- Also known as: Binky McKenzie
- Born: Michael Keith Winston McKenzie 1947/1948 British Guiana
- Genres: Jazz, blues
- Occupation: Musician
- Years active: 1960s

= Binky McKenzie =

Jazz/blues musician who killed his parents (born 1947/8)

Michael Keith Winston "Binky" McKenzie is a former musician. During the 1960s he played and recorded with several musicians such as Alexis Korner, John McLaughlin, Pete Brown, Denny Laine, Vincent Crane and Duffy Power. In 1972 he was convicted for the manslaughter of his parents and brother-in-law and detained at Broadmoor Hospital.

==Early life==
His parents were UK immigrants from Guyana, formerly British Guiana. Accompanied by his mother Edna, he arrived in the UK from British Guiana on 18 April 1950 as a two-year-old infant. His father, Winston McKenzie, was a jazz bass player. His sister, Candy McKenzie, went on to have a successful music career as a backing singer and recorded with a number of artistes including Bob Marley, Leonard Cohen, Whitney Houston and Diana Ross.

==Career==
In late 1966, McKenzie joined Hughie Flint as a member of Alexis Korner's short-lived band Free at Last, replacing Cliff Barton on bass guitar. On 31 January 1967, at Philips Studios, Marble Arch, London, the trio recorded "Rosie," which was released as a single on the Fontana label in April 1967 (TF 817). Flint remembered McKenzie as "an amazing guy, very young and undisciplined".

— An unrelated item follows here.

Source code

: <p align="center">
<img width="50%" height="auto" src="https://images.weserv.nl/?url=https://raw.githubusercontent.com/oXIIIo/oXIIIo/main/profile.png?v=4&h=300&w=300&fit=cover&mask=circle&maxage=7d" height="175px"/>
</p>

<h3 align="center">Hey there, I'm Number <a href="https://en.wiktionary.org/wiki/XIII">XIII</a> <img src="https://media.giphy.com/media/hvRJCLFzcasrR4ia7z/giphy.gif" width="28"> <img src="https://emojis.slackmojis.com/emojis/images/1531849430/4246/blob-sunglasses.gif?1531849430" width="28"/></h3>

In the mid 1960s, McKenzie became friends with John McLaughlin. In January 1967, they played together on the Duffy Power composition "Just Stay Blue". McLaughlin recommended McKenzie as a bass player to Miles Davis. McLaughlin composed the jazz blues number "Binky's Beam" as a tribute to McKenzie. It has an unusual 19/8 time signature and appears on McLaughlin's 1969 album Extrapolation. In the liner notes McLaughlin writes, “This is dedicated to Binky McKenzie, one of the greatest bass players."

During this period McKenzie was dating Anne Fraser, sister of Andy Fraser, who went on to become the bass player and songwriter with the group Free. McKenzie would often visit the Frasers' home in Horndean Close, Roehampton, London. Fraser would leave his own bass guitar lying around the house in the hope that McKenzie would pick it up and play. Fraser always maintained that McKenzie had a significant influence on his own bass playing. In November 2014, Andy Fraser said of McKenzie:“He was an incredible bass player. And when I say incredible, I mean incredible. He was like the next Jimi Hendrix on bass. But he had some kind of chip on his shoulder and drugs seemed to make it worse. I would listen to him (at home) from the other room and learn all I could, absorb every little thing. He was literally a genius and he was playing with people like Alexis Korner, taking over from Jack Bruce, and he was like, wow, this guy is something else. His younger brother played guitar and both of them introduced me to lots of other musicians in their area, North London”
McKenzie also recorded sessions with Pete Brown during August 1967 and January 1968. These recordings are held in the archives at the British Library and include an early version of the track "Politician" which subsequently appeared on the Cream album Wheels of Fire.

Brown later recalled:
“I thought he was way ahead of his time. He had a bit of a chip on his shoulder, because at the time, black musicians had a hard time of it. The openings were so few, it didn’t matter how good you were. But he was such an innovator on the bass. Binky did drugs. Not much, just personal use. But his parents got very heavy about it and called the police in (during 1968) and Binky did time. When he came out of the ‘nick’ (prison), he was one very, very angry young man indeed.”

In 1969 McLaughlin also referred to this initial period of incarceration in the liner notes to Extrapolation, saying at the time he felt that Binky had been “unjustly jailed with his brother Bunny”.

==Siege at Olive Road==
On Thursday 29 July 1971 at the family home in Cricklewood, North West London, McKenzie went on a violent rampage. He killed his mother Edna, father Winston, and brother-in-law Richard Sims. All victims were stabbed multiple times. His younger sister Candy was also stabbed and seriously injured but survived the attack.

===Sentence===
At the Old Bailey in March 1972, McKenzie was found guilty on three counts of manslaughter on the grounds of diminished responsibility.